■ Exercise brief: In your copy, include every line of the listing below exactly but none of the pictures.

■ Data in this exercise:
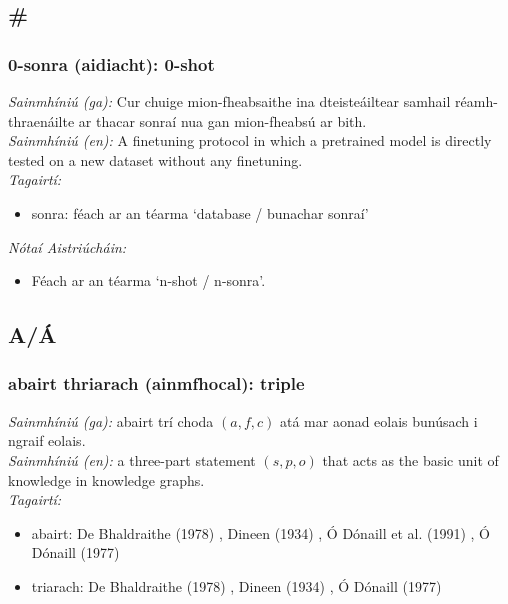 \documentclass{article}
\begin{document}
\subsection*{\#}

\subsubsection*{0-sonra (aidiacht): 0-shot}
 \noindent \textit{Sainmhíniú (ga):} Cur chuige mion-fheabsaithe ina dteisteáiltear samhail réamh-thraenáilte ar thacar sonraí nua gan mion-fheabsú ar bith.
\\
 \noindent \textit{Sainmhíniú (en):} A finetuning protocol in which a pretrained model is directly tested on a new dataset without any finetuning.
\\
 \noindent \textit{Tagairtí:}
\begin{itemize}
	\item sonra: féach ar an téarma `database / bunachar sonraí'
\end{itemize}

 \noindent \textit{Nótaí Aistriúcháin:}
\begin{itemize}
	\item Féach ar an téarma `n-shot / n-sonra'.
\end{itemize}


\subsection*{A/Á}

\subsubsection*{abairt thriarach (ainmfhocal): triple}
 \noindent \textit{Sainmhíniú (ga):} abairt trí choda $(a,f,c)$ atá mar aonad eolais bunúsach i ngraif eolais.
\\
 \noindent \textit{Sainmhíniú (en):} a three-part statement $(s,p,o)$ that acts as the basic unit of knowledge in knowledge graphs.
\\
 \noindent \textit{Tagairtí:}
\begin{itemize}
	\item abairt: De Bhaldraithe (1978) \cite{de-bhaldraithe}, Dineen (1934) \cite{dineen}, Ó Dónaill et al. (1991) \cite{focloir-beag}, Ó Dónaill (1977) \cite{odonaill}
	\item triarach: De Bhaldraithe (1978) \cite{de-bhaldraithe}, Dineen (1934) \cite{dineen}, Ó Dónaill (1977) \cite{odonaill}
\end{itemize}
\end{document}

■ Your response:
 \documentclass{article}
\begin{document}
\subsection*{\#}

\subsubsection*{0-sonra (aidiacht): 0-shot}
 \noindent \textit{Sainmhíniú (ga):} Cur chuige mion-fheabsaithe ina dteisteáiltear samhail réamh-thraenáilte ar thacar sonraí nua gan mion-fheabsú ar bith.
\\
 \noindent \textit{Sainmhíniú (en):} A finetuning protocol in which a pretrained model is directly tested on a new dataset without any finetuning.
\\
 \noindent \textit{Tagairtí:}
\begin{itemize}
	\item sonra: féach ar an téarma `database / bunachar sonraí'
\end{itemize}

 \noindent \textit{Nótaí Aistriúcháin:}
\begin{itemize}
	\item Féach ar an téarma `n-shot / n-sonra'.
\end{itemize}


\subsection*{A/Á}

\subsubsection*{abairt thriarach (ainmfhocal): triple}
 \noindent \textit{Sainmhíniú (ga):} abairt trí choda $(a,f,c)$ atá mar aonad eolais bunúsach i ngraif eolais.
\\
 \noindent \textit{Sainmhíniú (en):} a three-part statement $(s,p,o)$ that acts as the basic unit of knowledge in knowledge graphs.
\\
 \noindent \textit{Tagairtí:}
\begin{itemize}
	\item abairt: De Bhaldraithe (1978) \cite{de-bhaldraithe}, Dineen (1934) \cite{dineen}, Ó Dónaill et al. (1991) \cite{focloir-beag}, Ó Dónaill (1977) \cite{odonaill}
	\item triarach: De Bhaldraithe (1978) \cite{de-bhaldraithe}, Dineen (1934) \cite{dineen}, Ó Dónaill (1977) \cite{odonaill}
\end{itemize}
\end{document}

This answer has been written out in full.